Return, with both end lines included, exactly what the data below holds from the line with "Perkembangan $M^n$ ditunjukkan" through the line with "experimental results from", though not the pictures.

===============

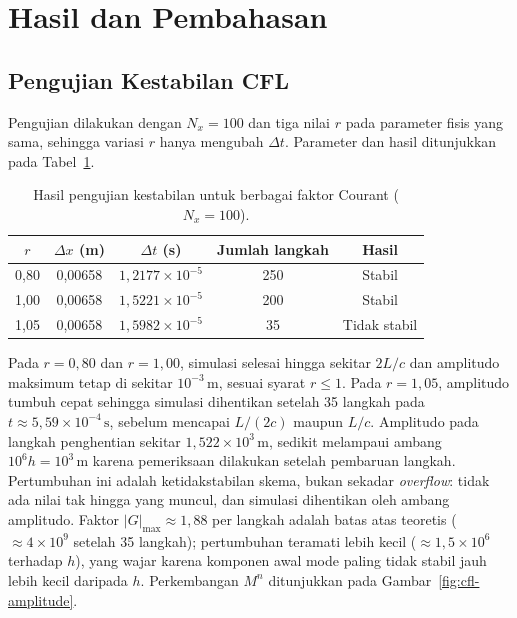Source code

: \documentclass[aps,prl,twocolumn,superscriptaddress]{revtex4-2}
\begin{document}
\section{Hasil dan Pembahasan}
\label{sec:hasil-pembahasan}

\subsection{Pengujian Kestabilan CFL}

Pengujian dilakukan dengan $N_x=100$ dan tiga nilai $r$ pada parameter fisis yang sama, sehingga variasi $r$ hanya mengubah $\Delta t$. 
Parameter dan hasil ditunjukkan pada Tabel~\ref{tab:cfl-results}.

\begin{table}[htbp]
    \centering
    \caption{Hasil pengujian kestabilan untuk berbagai faktor Courant ($N_x=100$).}
    \label{tab:cfl-results}
    \begin{tabular}{ccccc}
        \hline
        $r$ & $\Delta x$ (m) & $\Delta t$ (s) &
        Jumlah langkah & Hasil \\
        \hline
        0{,}80 & 0{,}00658 &
        $1{,}2177\times10^{-5}$ & 250 & Stabil \\

        1{,}00 & 0{,}00658 &
        $1{,}5221\times10^{-5}$ & 200 & Stabil \\

        1{,}05 & 0{,}00658 &
        $1{,}5982\times10^{-5}$ & 35 &
        Tidak stabil \\
        \hline
    \end{tabular}
\end{table}

Pada $r=0{,}80$ dan $r=1{,}00$, simulasi selesai hingga sekitar $2L/c$ dan amplitudo maksimum tetap di sekitar $10^{-3}\,\mathrm{m}$, sesuai syarat $r\leq1$. 
Pada $r=1{,}05$, amplitudo tumbuh cepat sehingga simulasi dihentikan setelah 35 langkah pada $t\approx5{,}59\times10^{-4}\,\mathrm{s}$, sebelum mencapai $L/(2c)$ maupun $L/c$. 
Amplitudo pada langkah penghentian sekitar $1{,}522\times10^3\,\mathrm{m}$, sedikit melampaui ambang $10^6h=10^3\,\mathrm{m}$ karena pemeriksaan dilakukan setelah pembaruan langkah. 
Pertumbuhan ini adalah ketidakstabilan skema, bukan sekadar \textit{overflow}: tidak ada nilai tak hingga yang muncul, dan simulasi dihentikan oleh ambang amplitudo. 
Faktor $|G|_{\max}\approx1{,}88$ per langkah adalah batas atas teoretis ($\approx4\times10^9$ setelah 35 langkah); pertumbuhan teramati lebih kecil ($\approx1{,}5\times10^6$ terhadap $h$), yang wajar karena komponen awal mode paling tidak stabil jauh lebih kecil daripada $h$. 
Perkembangan $M^n$ ditunjukkan pada Gambar~\ref{fig:cfl-amplitude}.
\end{document}
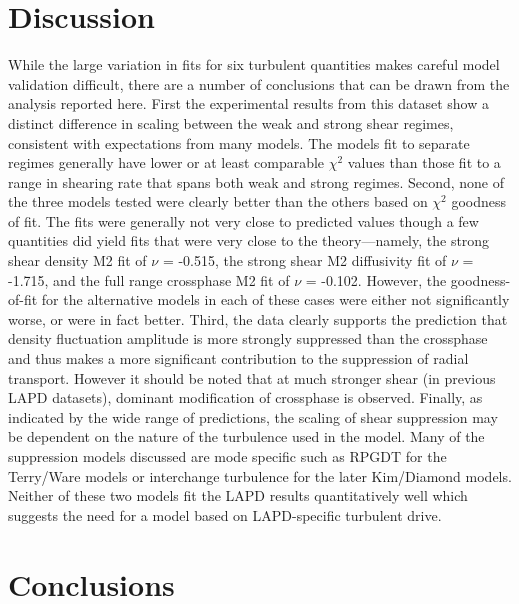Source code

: \documentclass[aip,pop,amsmath,amssymb,preprint,superscriptaddress]{revtex4-1} %
\begin{document}
\section{Discussion}

While the large variation in fits for six turbulent quantities makes
careful model validation difficult, there are a number of conclusions
that can be drawn from the analysis reported here. First the
experimental results from this dataset show a distinct difference in
scaling between the weak and strong shear regimes, consistent with
expectations from many models. The models fit to separate regimes generally have lower or at least comparable $\chi^{2}$ values than those fit to a range in shearing rate that spans both weak and strong regimes. Second, none of the three models tested were clearly better than the others based on $\chi^{2}$ goodness of fit. The fits were generally not very close to predicted values though a few quantities did yield fits that were very close to the theory---namely, the strong shear density M2 fit of $\nu$ = -0.515, the strong shear M2 diffusivity fit of $\nu$ = -1.715, and the full range crossphase M2 fit of $\nu$ = -0.102. However, the goodness-of-fit for the alternative models in each of these cases were either not significantly worse, or were in fact better. Third, the data clearly supports the prediction that
density fluctuation amplitude is more strongly suppressed than the
crossphase and thus makes a more significant contribution to the
suppression of radial transport.  However it should be noted that at
much stronger shear (in previous LAPD datasets), dominant
modification of crossphase is observed.  Finally, as indicated by the
wide range of predictions, the scaling of shear suppression may be
dependent on the nature of the turbulence used in the model. Many of
the suppression models discussed are mode specific such as
RPGDT for the Terry/Ware models or interchange turbulence
for the later Kim/Diamond models. Neither of these two models fit the
LAPD results quantitatively well which suggests the need for a
model based on LAPD-specific turbulent drive.  

\section{Conclusions}
\end{document}

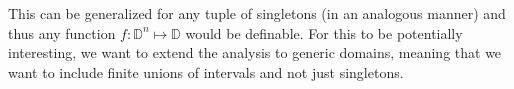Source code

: \begin{exmp}
    This can be generalized for any tuple of singletons (in an analogous manner) and thus any function $f:\mathbb{D}^n\mapsto\mathbb{D}$ would be definable. For this to be potentially interesting, we want to extend the analysis to generic domains, meaning that we want to include finite unions of intervals and not just singletons.
\end{exmp} 

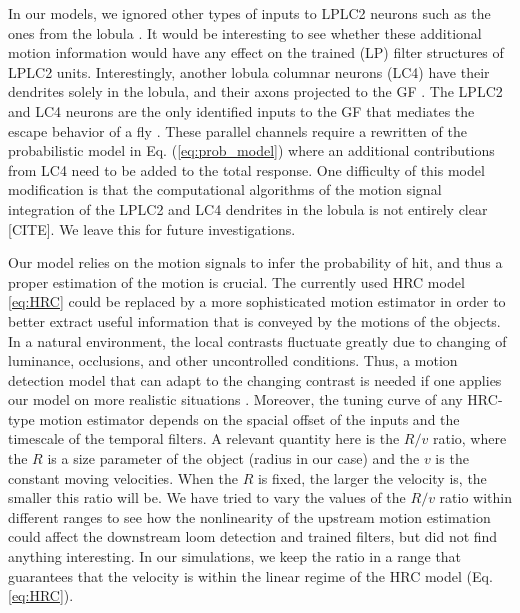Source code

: \documentclass[pdftex,9pt,lineno]{elife}
\begin{document}



In our models, we ignored other types of inputs to LPLC2 neurons such as the ones from the lobula \citep{von2017feature}. It would be interesting to see whether these additional motion information would have any effect on the trained (LP) filter structures of LPLC2 units. Interestingly, another lobula columnar neurons (LC4) have their dendrites solely in the lobula, and their axons projected to the GF \citep{von2017feature}. The LPLC2 and LC4 neurons are the only identified inputs to the GF that mediates the escape behavior of a fly \citep{von2014spike, ache2019neural}. These parallel channels require a rewritten of the probabilistic model in Eq. (\ref{eq:prob_model}) where an additional contributions from LC4 need to be added to the total response. One difficulty of this model modification is that the computational algorithms of the motion signal integration of the LPLC2 and LC4 dendrites in the lobula is not entirely clear [CITE]. We leave this for future investigations.

Our model relies on the motion signals to infer the probability of hit, and thus a proper estimation of the motion is crucial. The currently used HRC model \ref{eq:HRC} could be replaced by a more sophisticated motion estimator in order to better extract useful information that is conveyed by the motions of the objects. In a natural environment, the local contrasts fluctuate greatly due to changing of luminance, occlusions, and other uncontrolled conditions. Thus, a motion detection model that can adapt to the changing contrast is needed if one applies our model on more realistic situations \citep{drews2020dynamic}. Moreover, the tuning curve of any HRC-type motion estimator depends on the spacial offset of the inputs and the timescale of the temporal filters. A relevant quantity here is the $R/v$ ratio, where the $R$ is a size parameter of the object (radius in our case) and the $v$ is the constant moving velocities. When the $R$ is fixed, the larger the velocity is, the smaller this ratio will be. We have tried to vary the values of the $R/v$ ratio within different ranges to see how the nonlinearity of the upstream motion estimation could affect the downstream loom detection and trained filters, but did not find anything interesting. In our simulations, we keep the ratio in a range that guarantees that the velocity is within the linear regime of the HRC model (Eq. \ref{eq:HRC}).
\end{document}
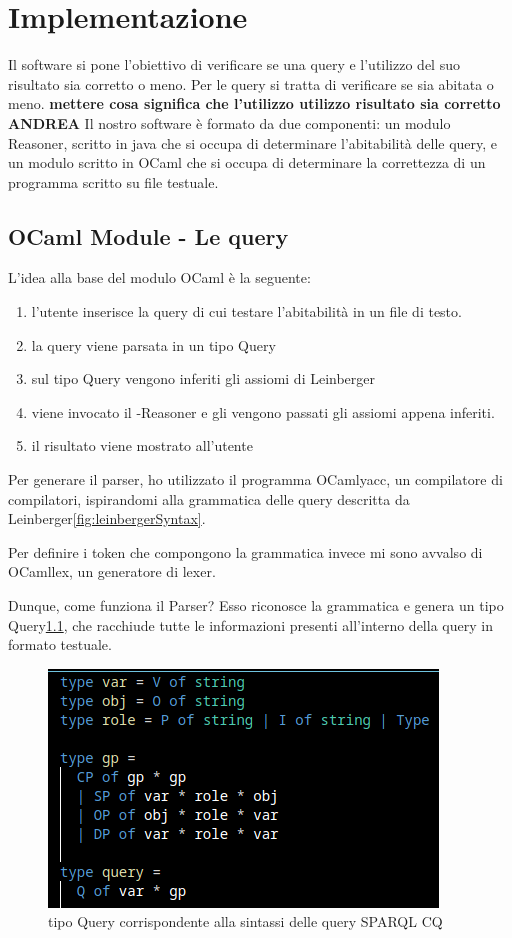 \chapter[Implementazione]{Implementazione}
\label{chap:Implementazione}
Il software si pone l'obiettivo di verificare se una query e l'utilizzo del suo risultato sia corretto o meno. Per le query si tratta di verificare se sia abitata o meno. \textbf{mettere cosa significa che l'utilizzo utilizzo risultato sia corretto ANDREA} Il nostro software è formato da due componenti: un modulo Reasoner, scritto in java che si occupa di determinare l'abitabilità delle query, e un modulo scritto in OCaml che si occupa di determinare la correttezza di un programma scritto su file testuale.


\section{OCaml Module - Le query}
L'idea alla base del modulo OCaml è la seguente:
\begin{enumerate}
    \item l'utente inserisce la query di cui testare l'abitabilità in un file di testo.
    \item la query viene parsata in un tipo Query
    \item sul tipo Query vengono inferiti gli assiomi di Leinberger
    \item viene invocato il -Reasoner e gli vengono passati gli assiomi appena inferiti.
    \item il risultato viene mostrato all'utente
\end{enumerate}

Per generare il parser, ho utilizzato il programma OCamlyacc, un compilatore di compilatori, ispirandomi alla grammatica delle query descritta da Leinberger\ref{fig:leinbergerSyntax}. 

Per definire i token che compongono la grammatica invece mi sono avvalso di OCamllex, un generatore di lexer.


Dunque, come funziona il Parser? Esso riconosce la grammatica e genera un tipo Query\ref{fig:querType}, che racchiude tutte le informazioni presenti all'interno della query in formato testuale. 

\begin{figure}[H]
    \centering
    \includegraphics[scale=0.7]{pictures/queryType.png}
    \caption{tipo Query corrispondente alla sintassi delle query SPARQL CQ}
    \label{fig:querType}
\end{figure}


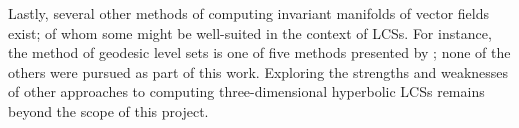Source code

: Lastly, several other methods of computing invariant manifolds of vector fields
exist; of whom some might be well-suited in the context of LCSs. For instance,
the method of geodesic level sets is one of five methods presented by
\textcite{krauskopf2005survey}; none of the others were pursued as part of this
work. Exploring the strengths and weaknesses of other
approaches to computing three-dimensional hyperbolic LCSs remains beyond the
scope of this project.
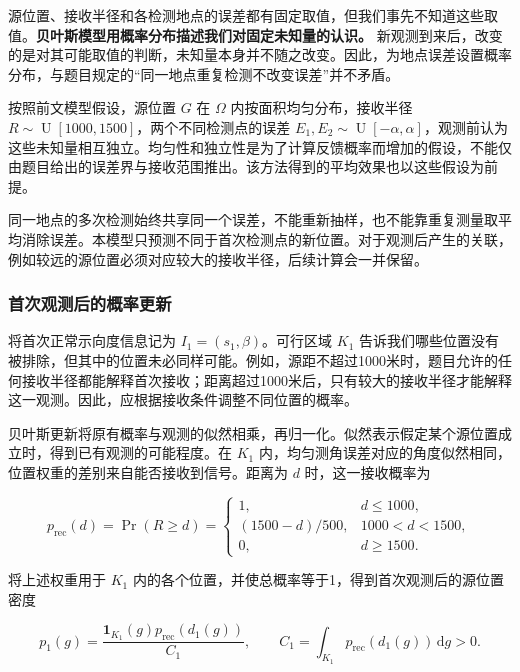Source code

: 源位置、接收半径和各检测地点的误差都有固定取值，但我们事先不知道这些取值。\textbf{贝叶斯模型用概率分布描述我们对固定未知量的认识。} 新观测到来后，改变的是对其可能取值的判断，未知量本身并不随之改变。因此，为地点误差设置概率分布，与题目规定的“同一地点重复检测不改变误差”并不矛盾。

按照前文模型假设，源位置 \(G\) 在 \(\Omega\) 内按面积均匀分布，接收半径 \(R\sim\operatorname{U}[1000,1500]\)，两个不同检测点的误差 \(E_1,E_2\sim\operatorname{U}[-\alpha,\alpha]\)，观测前认为这些未知量相互独立。均匀性和独立性是为了计算反馈概率而增加的假设，不能仅由题目给出的误差界与接收范围推出。该方法得到的平均效果也以这些假设为前提。

同一地点的多次检测始终共享同一个误差，不能重新抽样，也不能靠重复测量取平均消除误差。本模型只预测不同于首次检测点的新位置。对于观测后产生的关联，例如较远的源位置必须对应较大的接收半径，后续计算会一并保留。

\subsubsection{首次观测后的概率更新}

将首次正常示向度信息记为 \(I_1=(s_1,\beta)\)。可行区域 \(K_1\) 告诉我们哪些位置没有被排除，但其中的位置未必同样可能。例如，源距不超过1000米时，题目允许的任何接收半径都能解释首次接收；距离超过1000米后，只有较大的接收半径才能解释这一观测。因此，应根据接收条件调整不同位置的概率。

贝叶斯更新将原有概率与观测的似然相乘，再归一化。似然表示假定某个源位置成立时，得到已有观测的可能程度。在 \(K_1\) 内，均匀测角误差对应的角度似然相同，位置权重的差别来自能否接收到信号。距离为 \(d\) 时，这一接收概率为

\begin{equation}
 p_{\mathrm{rec}}(d)=\Pr(R\ge d)=
 \begin{cases}
 1,&d\le1000,\\
 (1500-d)/500,&1000<d<1500,\\
 0,&d\ge1500.
 \end{cases}
\label{eq:q2-pair-weight}
\end{equation}

将上述权重用于 \(K_1\) 内的各个位置，并使总概率等于1，得到首次观测后的源位置密度

\begin{equation}
 p_1(g)=\frac{\mathbf1_{K_1}(g)p_{\mathrm{rec}}(d_1(g))}{C_1},
 \qquad C_1=\int_{K_1}p_{\mathrm{rec}}(d_1(g))\,\mathrm dg>0.
\label{eq:q2-pair-posterior}
\end{equation}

===============

EXERCISE SOLUTION =
Perkembangan $M^n$ ditunjukkan pada Gambar~\ref{fig:cfl-amplitude}.
\end{document}
Source code

: \documentclass[aip,pop,amsmath,amssymb,preprint,superscriptaddress]{revtex4-1} %
\begin{document}
\section{Discussion}

While the large variation in fits for six turbulent quantities makes
careful model validation difficult, there are a number of conclusions
that can be drawn from the analysis reported here. First the
experimental results from this dataset show a distinct difference in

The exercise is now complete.